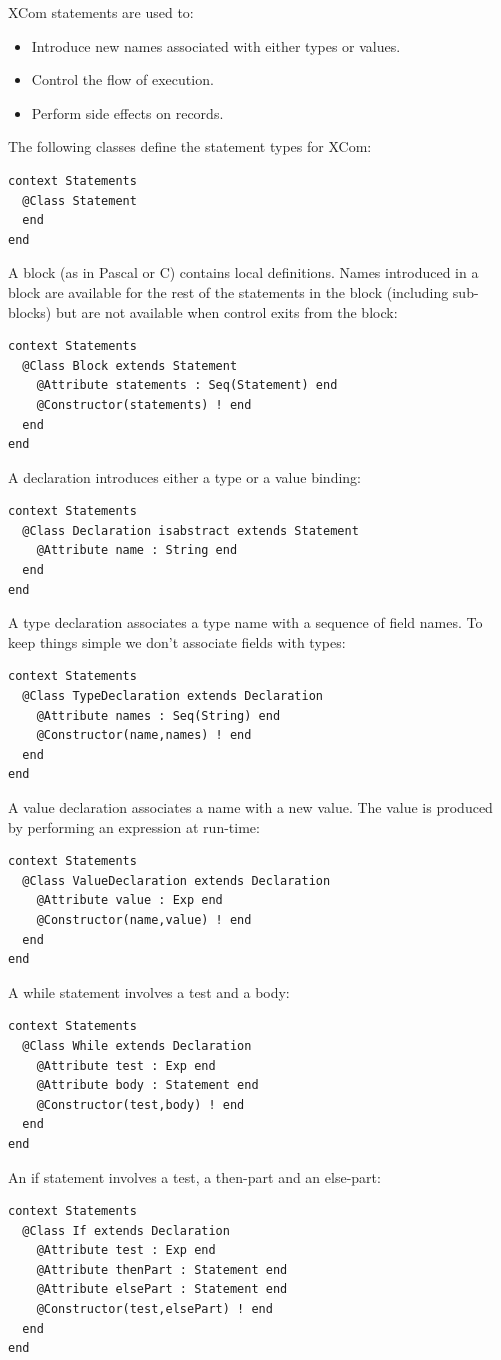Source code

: \documentclass{article}
\begin{document}
XCom statements are used to:
\begin{itemize}
\item Introduce new names associated with either types or values.
\item Control the flow of execution.
\item Perform side effects on records.
\end{itemize}
The following classes define the statement types for XCom:
\begin{verbatim}
context Statements
  @Class Statement
  end
end
\end{verbatim}
A block (as in Pascal or C) contains local definitions. Names introduced in a block
are available for the rest of the statements in the block (including sub-blocks) but are
not available when control exits from the block:
\begin{verbatim}
context Statements
  @Class Block extends Statement
    @Attribute statements : Seq(Statement) end
    @Constructor(statements) ! end
  end
end
\end{verbatim}
A declaration introduces either a type or a value binding:
\begin{verbatim}
context Statements
  @Class Declaration isabstract extends Statement
    @Attribute name : String end
  end
end
\end{verbatim}
A type declaration associates a type name with a sequence of field names. To keep things
simple we don't associate fields with types:
\begin{verbatim}
context Statements
  @Class TypeDeclaration extends Declaration
    @Attribute names : Seq(String) end
    @Constructor(name,names) ! end
  end
end
\end{verbatim}
A value declaration associates a name with a new value. The value is produced by performing
an expression at run-time:
\begin{verbatim}
context Statements
  @Class ValueDeclaration extends Declaration
    @Attribute value : Exp end
    @Constructor(name,value) ! end
  end
end
\end{verbatim}
A while statement involves a test and a body:
\begin{verbatim}
context Statements
  @Class While extends Declaration
    @Attribute test : Exp end
    @Attribute body : Statement end
    @Constructor(test,body) ! end
  end
end
\end{verbatim}
An if statement involves a test, a then-part and an else-part:
\begin{verbatim}
context Statements
  @Class If extends Declaration
    @Attribute test : Exp end
    @Attribute thenPart : Statement end
    @Attribute elsePart : Statement end
    @Constructor(test,elsePart) ! end
  end
end
\end{verbatim}
\end{document}
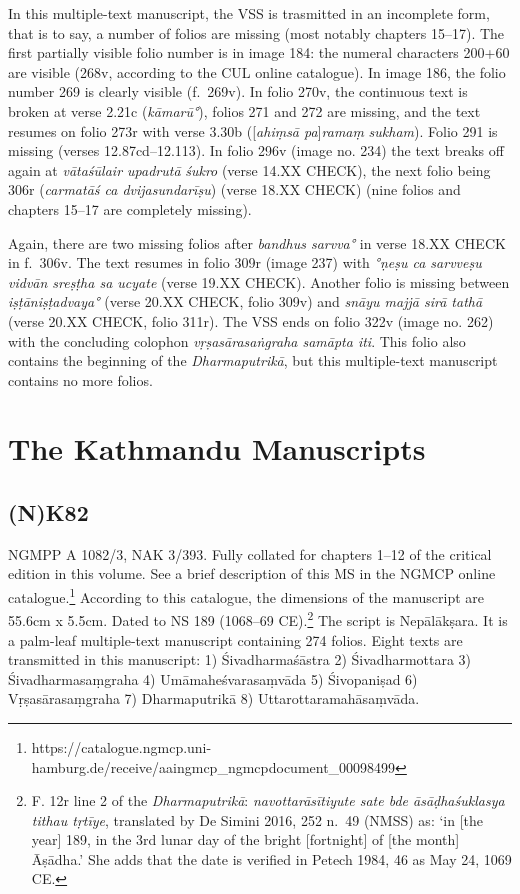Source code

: \documentclass[12pt]{book}
\begin{document}
In this multiple-text manuscript, the VSS is trasmitted in an incomplete
form, that is to say, a number of folios are missing (most notably
chapters 15--17). The first partially visible folio number is in image
184: the numeral characters 200+60 are visible (268v, according to the
CUL online catalogue). In image 186, the folio number 269 is clearly
visible (f.~269v). In folio 270v, the continuous text is broken at verse
2.21c (\emph{kāmarū°}), folios 271 and 272 are missing, and the text
resumes on folio 273r with verse 3.30b ({[}\emph{ahiṃsā
pa}{]}\emph{ramaṃ} \emph{sukham}). Folio 291 is missing (verses
12.87cd--12.113). In folio 296v (image no. 234) the text breaks off
again at \emph{vātaśūlair upadrutā} \textbar{} \emph{śukro} (verse 14.XX
CHECK), the next folio being 306r (\emph{carmatāś ca dvijasundarīṣu})
(verse 18.XX CHECK) (nine folios and chapters 15--17 are completely
missing).

Again, there are two missing folios after \emph{bandhus sarvva°} in
verse 18.XX CHECK in f.~306v. The text resumes in folio 309r (image 237)
with \emph{°ṇeṣu ca sarvveṣu vidvān sreṣṭha sa ucyate} (verse 19.XX
CHECK). Another folio is missing between \emph{iṣṭāniṣṭadvaya°} (verse
20.XX CHECK, folio 309v) and \emph{snāyu majjā sirā tathā} (verse 20.XX
CHECK, folio 311r). The VSS ends on folio 322v (image no. 262) with the
concluding colophon \emph{vṛṣasārasaṅgraha samāpta iti}. This folio also
contains the beginning of the \emph{Dharmaputrikā}, but this
multiple-text manuscript contains no more folios.

{%
\section{The Kathmandu Manuscripts}\label{the-kathmandu-manuscripts}}

{%
\subsection{(N)K82}\label{nk82}}

NGMPP A 1082/3, NAK 3/393. Fully collated for chapters 1--12 of the
critical edition in this volume. See a brief description of this MS in
the NGMCP online catalogue.\footnote{https://catalogue.ngmcp.uni-hamburg.de/receive/aaingmcp\_ngmcpdocument\_00098499}
According to this catalogue, the dimensions of the manuscript are 55.6cm
x 5.5cm. Dated to NS 189 (1068--69 CE).\footnote{F. 12r line 2 of the
  \emph{Dharmaputrikā}: \emph{navottarāsītiyute sate bde āsāḍhaśuklasya
  tithau tṛtīye}, translated by De Simini 2016, 252 n.~49 (NMSS) as: `in
  {[}the year{]} 189, in the 3rd lunar day of the bright {[}fortnight{]}
  of {[}the month{]} Āṣādha.' She adds that the date is verified in
  Petech 1984, 46 as May 24, 1069 CE.} The script is Nepālākṣara. It is
a palm-leaf multiple-text manuscript containing 274 folios. Eight texts
are transmitted in this manuscript: 1) Śivadharmaśāstra 2)
Śivadharmottara 3) Śivadharmasaṃgraha 4) Umāmaheśvarasaṃvāda 5)
Śivopaniṣad 6) Vṛṣasārasaṃgraha 7) Dharmaputrikā 8)
Uttarottaramahāsaṃvāda.
\end{document}
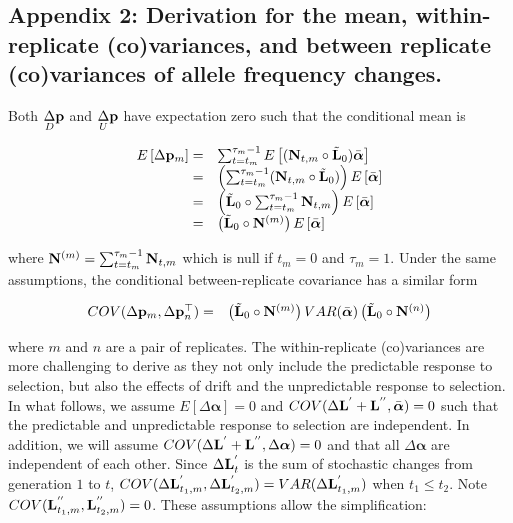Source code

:\documentclass[12pt]{article}
\begin{document}
\begin{bibunit}
\section{Appendix 2: Derivation for the mean, within-replicate (co)variances, and between replicate (co)variances of allele frequency changes.}
\label{App:dist}

Both $\underset{D}\Delta {\bf p}$ and $\underset{U}\Delta {\bf p}$ have expectation zero such that the conditional mean is

\begin{equation}
\begin{array}{rl}
E\left[\Delta {\bf p}_m\right] =& \sum_{t=t_m}^{\tau_m-1}E\left[({\bf N}_{t,m}\circ\tilde{\bf L}_0)\bar{\boldsymbol{\alpha}}\right]\\
=& \left(\sum_{t=t_m}^{\tau_m-1}({\bf N}_{t,m}\circ\tilde{\bf L}_0)\right)E\left[\bar{\boldsymbol{\alpha}}\right]\\


=& \left(\tilde{\bf L}_0\circ\sum_{t=t_m}^{\tau_m-1}{\bf N}_{t,m}\right)E\left[\bar{\boldsymbol{\alpha}}\right]\\
=& \left(\tilde{\bf L}_0\circ{\bf N}^{(m)}\right)E\left[\bar{\boldsymbol{\alpha}}\right]\\
\end{array}
\end{equation}

where ${\bf N}^{(m)}=\sum_{t=t_m}^{\tau_m-1}{\bf N}_{t,m}$ which is null if $t_m=0$ and $\tau_m=1$. Under the same assumptions, the conditional between-replicate covariance has a similar form 

\begin{equation}
\begin{array}{rl}
COV(\Delta {\bf p}_m, \Delta {\bf p}_n^{\top})
=&\left(\tilde{\bf L}_0\circ{\bf N}^{(m)}\right)VAR(\bar{\boldsymbol{\alpha}})\left(\tilde{\bf L}_0\circ{\bf N}^{(n)}\right)\\
\end{array}
\end{equation}

where $m$ and $n$ are a pair of replicates. The within-replicate (co)variances are more challenging to derive as they not only include the predictable response to selection, but also the effects of drift and the unpredictable response to selection. In what follows, we assume $E\left[\Delta\boldsymbol{\alpha}\right]=0$ and $COV(\Delta{\bf L}^{'}+{\bf L}^{''}, \bar{\boldsymbol{\alpha}})=0$ such that the predictable and unpredictable response to selection are independent. In addition, we will assume $COV(\Delta{\bf L}^{'}+{\bf L}^{''}, \Delta\boldsymbol{\alpha})=0$ and that all $\Delta\boldsymbol{\alpha}$ are independent of each other. Since $\Delta {\bf L}^{'}_t$ is the sum of stochastic changes from generation $1$ to $t$, $COV(\Delta {\bf L}^{'}_{t_1, m}, \Delta {\bf L}^{'}_{t_2, m})=VAR(\Delta {\bf L}^{'}_{t_1, m})$ when $t_1\leq t_2$. Note $COV({\bf L}^{''}_{t_1, m}, {\bf L}^{''}_{t_2, m})=0$. These assumptions allow the simplification:


\end{bibunit}
\end{document}
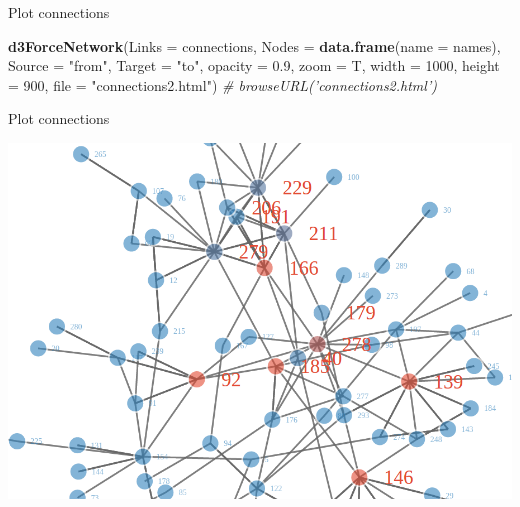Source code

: \documentclass[ignorenonframetext,]{beamer}
\newenvironment{Shaded}{\begin{snugshade}}{\end{snugshade}}
\newcommand{\KeywordTok}[1]{\textcolor[rgb]{0.13,0.29,0.53}{\textbf{{#1}}}}
\newcommand{\DataTypeTok}[1]{\textcolor[rgb]{0.13,0.29,0.53}{{#1}}}
\newcommand{\DecValTok}[1]{\textcolor[rgb]{0.00,0.00,0.81}{{#1}}}
\newcommand{\FloatTok}[1]{\textcolor[rgb]{0.00,0.00,0.81}{{#1}}}
\newcommand{\StringTok}[1]{\textcolor[rgb]{0.31,0.60,0.02}{{#1}}}
\newcommand{\CommentTok}[1]{\textcolor[rgb]{0.56,0.35,0.01}{\textit{{#1}}}}
\newcommand{\NormalTok}[1]{{#1}}
\begin{document}
\begin{frame}[fragile]{Plot connections}

\begin{Shaded}
\begin{Highlighting}[]
\KeywordTok{d3ForceNetwork}\NormalTok{(}\DataTypeTok{Links =} \NormalTok{connections, }\DataTypeTok{Nodes =} \KeywordTok{data.frame}\NormalTok{(}\DataTypeTok{name =} \NormalTok{names), }\DataTypeTok{Source =} \StringTok{"from"}\NormalTok{, }
    \DataTypeTok{Target =} \StringTok{"to"}\NormalTok{, }\DataTypeTok{opacity =} \FloatTok{0.9}\NormalTok{, }\DataTypeTok{zoom =} \NormalTok{T, }\DataTypeTok{width =} \DecValTok{1000}\NormalTok{, }\DataTypeTok{height =} \DecValTok{900}\NormalTok{, }\DataTypeTok{file =} \StringTok{"connections2.html"}\NormalTok{)}
\CommentTok{# browseURL('connections2.html')}
\end{Highlighting}
\end{Shaded}

\end{frame}

\begin{frame}{Plot connections}

\includegraphics{fig/network1.png}

\end{frame}
\end{document}
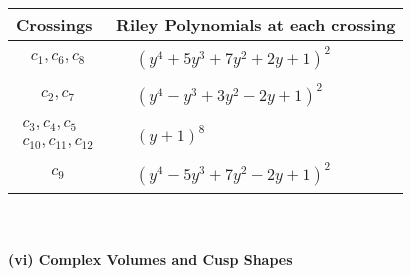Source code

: \documentclass[1p]{elsarticle_modified}
\theoremstyle{definition}
\begin{document}
\begin{tabular}{m{50pt}|m{274pt}}
Crossings & \hspace{64pt}Riley Polynomials at each crossing \\
\hline $$\begin{aligned}c_{1},c_{6},c_{8}\end{aligned}$$&$\begin{aligned}
&(y^4+5 y^3+7 y^2+2 y+1)^2
\end{aligned}$\\
\hline $$\begin{aligned}c_{2},c_{7}\end{aligned}$$&$\begin{aligned}
&(y^4- y^3+3 y^2-2 y+1)^2
\end{aligned}$\\
\hline $$\begin{aligned}c_{3},c_{4},c_{5}\\c_{10},c_{11},c_{12}\end{aligned}$$&$\begin{aligned}
&(y+1)^8
\end{aligned}$\\
\hline $$\begin{aligned}c_{9}\end{aligned}$$&$\begin{aligned}
&(y^4-5 y^3+7 y^2-2 y+1)^2
\end{aligned}$\\
\hline
\end{tabular}\\~\\
\newpage\flushleft \textbf{(vi) Complex Volumes and Cusp Shapes}
\end{document}
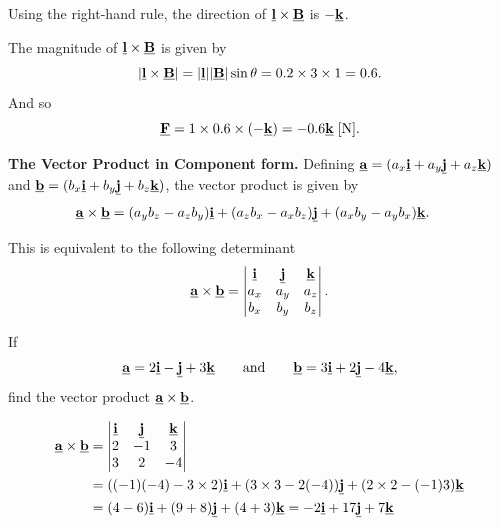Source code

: \begin{blanksol}
Using the right-hand rule, the direction of $\underline{\mathbf{l}}\times\underline{\mathbf{B}}$ is $-\underline{\mathbf{k}}$.

The magnitude of $\underline{\mathbf{l}}\times\underline{\mathbf{B}}$ is given by
\[
\left\lvert\underline{\mathbf{l}}\times\underline{\mathbf{B}}\right\rvert
=\lvert\underline{\mathbf{l}}\rvert\lvert\underline{\mathbf{B}}\rvert\sin\theta
=0.2\times3\times1=0.6.
\]
And so
\[
\underline{\mathbf{F}}=1\times0.6\times(-\underline{\mathbf{k}})=-0.6\underline{\mathbf{k}}\;[\mathrm{N}].
\]
\end{blanksol}

\textbf{The Vector Product in Component form.} Defining $\underline{\mathbf{a}} = (a_x\underline{\mathbf{i}}+a_y\underline{\mathbf{j}}+a_z\underline{\mathbf{k}})$ and $\underline{\mathbf{b}} = (b_x\underline{\mathbf{i}}+b_y\underline{\mathbf{j}}+b_z\underline{\mathbf{k}})$, the vector product is given by
\begin{align}
    \underline{\mathbf{a}} \times \underline{\mathbf{b}} &= (a_yb_z-a_zb_y)\underline{\mathbf{i}}
    +(a_zb_x-a_xb_z)\underline{\mathbf{j}}
    +(a_xb_y-a_yb_x)\underline{\mathbf{k}}.
\end{align}

This is equivalent to the following determinant
\begin{equation}
    \underline{\mathbf{a}}\times\underline{\mathbf{b}}
=
\begin{vmatrix}
\underline{\mathbf{i}}&\underline{\mathbf{j}}&\underline{\mathbf{k}}\\
a_x&a_y&a_z\\
b_x&b_y&b_z
\end{vmatrix}.
\end{equation}

\begin{example}[Lecture]
If
\[
\underline{\mathbf{a}}=2\underline{\mathbf{i}}-\underline{\mathbf{j}}+3\underline{\mathbf{k}}
\qquad\text{and}\qquad
\underline{\mathbf{b}}=3\underline{\mathbf{i}}+2\underline{\mathbf{j}}-4\underline{\mathbf{k}},
\]
find the vector product $\underline{\mathbf{a}}\times\underline{\mathbf{b}}$.
\end{example}

\begin{solution}
\begin{align*}
    \underline{\mathbf{a}}\times\underline{\mathbf{b}}
    & =\begin{vmatrix}\underline{\mathbf{i}}&\underline{\mathbf{j}}&\underline{\mathbf{k}}\\2&-1&3\\3&2&-4\end{vmatrix}\\
    & =((-1)(-4)-3\times2)\underline{\mathbf{i}}+(3\times3-2(-4))\underline{\mathbf{j}}+(2\times2-(-1)3)\underline{\mathbf{k}}\\
 &= (4-6)\underline{\mathbf{i}}+(9+8)\underline{\mathbf{j}}+(4+3)\underline{\mathbf{k}} = -2\underline{\mathbf{i}}+17\underline{\mathbf{j}}+7\underline{\mathbf{k}}
\end{align*}

\end{solution}

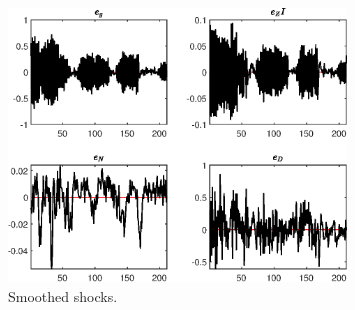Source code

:  
\begin{figure}[H]
\centering 
\includegraphics[width=0.80\textwidth]{BRS_growth_ext_shopping/graphs/BRS_growth_ext_shopping_SmoothedShocks1}
\caption{Smoothed shocks.}\label{Fig:SmoothedShocks:1}
\end{figure}



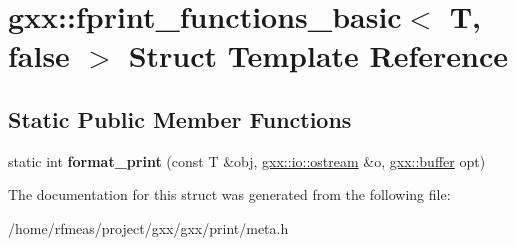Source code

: \hypertarget{structgxx_1_1fprint__functions__basic_3_01T_00_01false_01_4}{}\section{gxx\+:\+:fprint\+\_\+functions\+\_\+basic$<$ T, false $>$ Struct Template Reference}
\label{structgxx_1_1fprint__functions__basic_3_01T_00_01false_01_4}
\subsection*{Static Public Member Functions}
\begin{DoxyCompactItemize}
\item 
static int {\bfseries format\+\_\+print} (const T \&obj, \hyperlink{classgxx_1_1io_1_1ostream}{gxx\+::io\+::ostream} \&o, \hyperlink{classgxx_1_1buffer}{gxx\+::buffer} opt)\hypertarget{structgxx_1_1fprint__functions__basic_3_01T_00_01false_01_4_abe1194a17234dd7cd2ffb58e5c9ce2c1}{}\label{structgxx_1_1fprint__functions__basic_3_01T_00_01false_01_4_abe1194a17234dd7cd2ffb58e5c9ce2c1}

\end{DoxyCompactItemize}


The documentation for this struct was generated from the following file\+:\begin{DoxyCompactItemize}
\item 
/home/rfmeas/project/gxx/gxx/print/meta.\+h\end{DoxyCompactItemize}
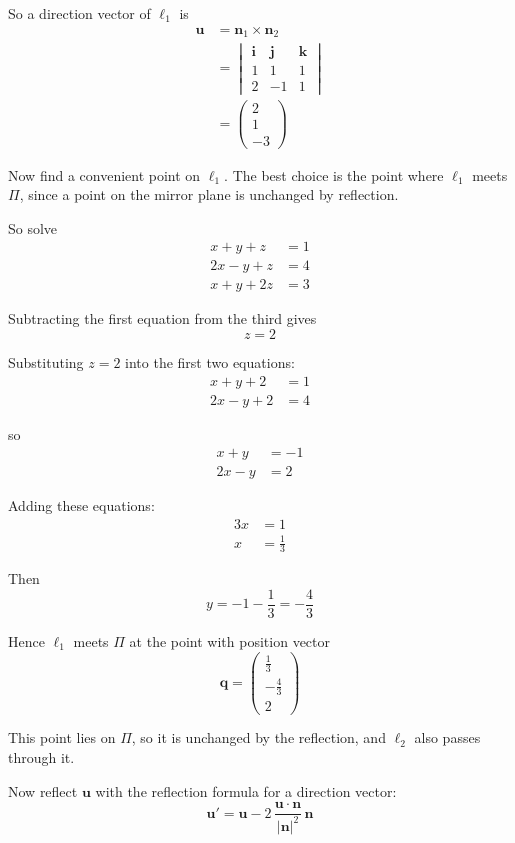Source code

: \documentclass[leqno]{article}
\begin{document}
\begin{enumerate}[
  label=\textbf{\arabic*.},
  leftmargin=*,
  topsep=0pt,
  partopsep=0pt,
  parsep=0pt
]
\begin{djsSolution}
So a direction vector of \(\ell_1\) is
\begin{align*}
\mathbf u&=\mathbf n_1\times \mathbf n_2\\
&=
\begin{vmatrix}
\mathbf i&\mathbf j&\mathbf k\\
1&1&1\\
2&-1&1
\end{vmatrix}\\
&=\begin{pmatrix}2\\1\\-3\end{pmatrix}
\end{align*}

Now find a convenient point on \(\ell_1\). The best choice is the point where \(\ell_1\) meets \(\Pi\), since a point on the mirror plane is unchanged by reflection.

So solve
\begin{align*}
x+y+z&=1\\
2x-y+z&=4\\
x+y+2z&=3
\end{align*}

Subtracting the first equation from the third gives
\[
z=2
\]

Substituting \(z=2\) into the first two equations:
\begin{align*}
x+y+2&=1\\
2x-y+2&=4
\end{align*}

so
\begin{align*}
x+y&=-1\\
2x-y&=2
\end{align*}

Adding these equations:
\begin{align*}
3x&=1\\
x&=\frac13
\end{align*}

Then
\[
y=-1-\frac13=-\frac43
\]

Hence \(\ell_1\) meets \(\Pi\) at the point with position vector
\[
\mathbf q=\begin{pmatrix}\frac13\\-\frac43\\2\end{pmatrix}
\]

This point lies on \(\Pi\), so it is unchanged by the reflection, and \(\ell_2\) also passes through it.

Now reflect \(\mathbf u\) with the reflection formula for a direction vector:
\[
\mathbf u'
=
\mathbf u
-2\,\dfrac{\mathbf u\cdot\mathbf n}{|\mathbf n|^2}\,\mathbf n
\]


\end{djsSolution}
\end{enumerate}
\end{document}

Problem to solve =>
How many lines of these records include the word "missing"? Only the number should be written.

Result for this exercise =>
6